#### Exercise aim
The entries below should be set down again exactly, with every picture left out.

#### Data

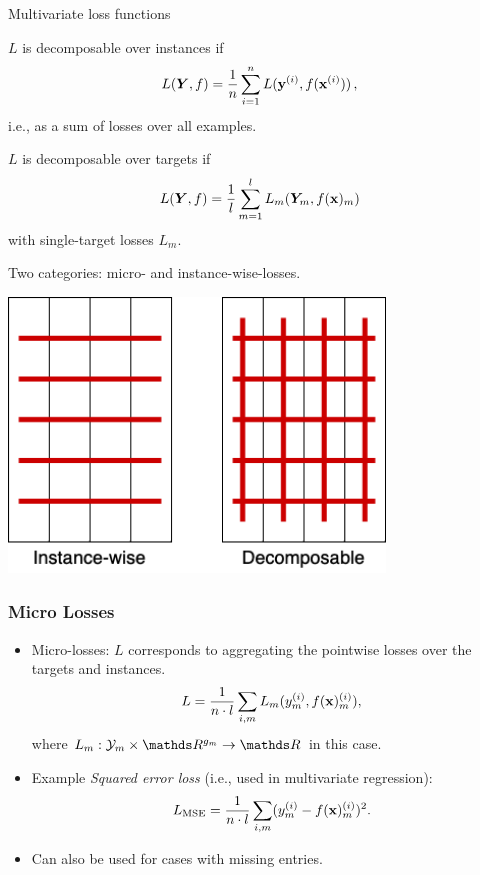 \documentclass[11pt,compress,t,notes=noshow, xcolor=table]{beamer}
\begin{document}
\begin{frame}{Multivariate loss functions}
	\begin{itemize}
		\item $L$ is decomposable over instances if
		$$
		L(\bm{Y}, f) = \frac{1}{n} \sum_{i=1}^n L(\mathbf{y}^{(i)}, f(\mathbf{x}^{(i)})) 
		\, ,
		$$
		i.e., as a sum of losses over all examples. 
		
		
		\item $L$ is decomposable over targets if
		$$
		L(\bm{Y}, f) = \frac{1}{l} \sum_{m=1}^l L_m(\bm{Y}_m, f(\mathbf{x})_m) 
		$$
		with single-target losses $L_m$. 
		
%		

		\begin{minipage}{0.45\textwidth}
%			
			\item Two categories: micro- and instance-wise-losses. 
%			
		\end{minipage}
%	
		\begin{minipage}{0.45\textwidth}
			\begin{center}
				\includegraphics[width=0.75\textwidth]{figure/fmeasure}
			\end{center}
		\end{minipage}

	\end{itemize}

\end{frame}




\begin{frame}
	\frametitle{Micro Losses}
	\begin{itemize}

        \item Micro-losses: $L$ corresponds to aggregating the pointwise losses over the targets and instances.
    	$$
    	L =  \frac{1}{n \cdot l} \sum_{i,m} L_m(y_m^{(i)} , f(\mathbf{x})_m^{(i)}),
    	$$
    	where $L_m: \Yspace_m \times \R^{g_m} \to \R$ in this case.      
     
		\item Example \emph{Squared error loss} (i.e., used in multivariate regression):
		$$
		L_{\text{MSE}} = \frac{1}{n \cdot l}\sum_{i, m} (y_m^{(i)} - f(\mathbf{x})_m^{(i)})^2.
		$$
        \item Can also be used for cases with missing entries.
		
	\end{itemize}
\end{frame}
\end{document}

#### Output of the task
 \documentclass[11pt,compress,t,notes=noshow, xcolor=table]{beamer}
\begin{document}
\begin{frame}{Multivariate loss functions}
	\begin{itemize}
		\item $L$ is decomposable over instances if
		$$
		L(\bm{Y}, f) = \frac{1}{n} \sum_{i=1}^n L(\mathbf{y}^{(i)}, f(\mathbf{x}^{(i)})) 
		\, ,
		$$
		i.e., as a sum of losses over all examples. 
		
		
		\item $L$ is decomposable over targets if
		$$
		L(\bm{Y}, f) = \frac{1}{l} \sum_{m=1}^l L_m(\bm{Y}_m, f(\mathbf{x})_m) 
		$$
		with single-target losses $L_m$. 
		
%		

		\begin{minipage}{0.45\textwidth}
%			
			\item Two categories: micro- and instance-wise-losses. 
%			
		\end{minipage}
%	
		\begin{minipage}{0.45\textwidth}
			\begin{center}
				\includegraphics[width=0.75\textwidth]{figure/fmeasure}
			\end{center}
		\end{minipage}

	\end{itemize}

\end{frame}




\begin{frame}
	\frametitle{Micro Losses}
	\begin{itemize}

        \item Micro-losses: $L$ corresponds to aggregating the pointwise losses over the targets and instances.
    	$$
    	L =  \frac{1}{n \cdot l} \sum_{i,m} L_m(y_m^{(i)} , f(\mathbf{x})_m^{(i)}),
    	$$
    	where $L_m: \Yspace_m \times \R^{g_m} \to \R$ in this case.      
     
		\item Example \emph{Squared error loss} (i.e., used in multivariate regression):
		$$
		L_{\text{MSE}} = \frac{1}{n \cdot l}\sum_{i, m} (y_m^{(i)} - f(\mathbf{x})_m^{(i)})^2.
		$$
        \item Can also be used for cases with missing entries.
		
	\end{itemize}
\end{frame}
\end{document}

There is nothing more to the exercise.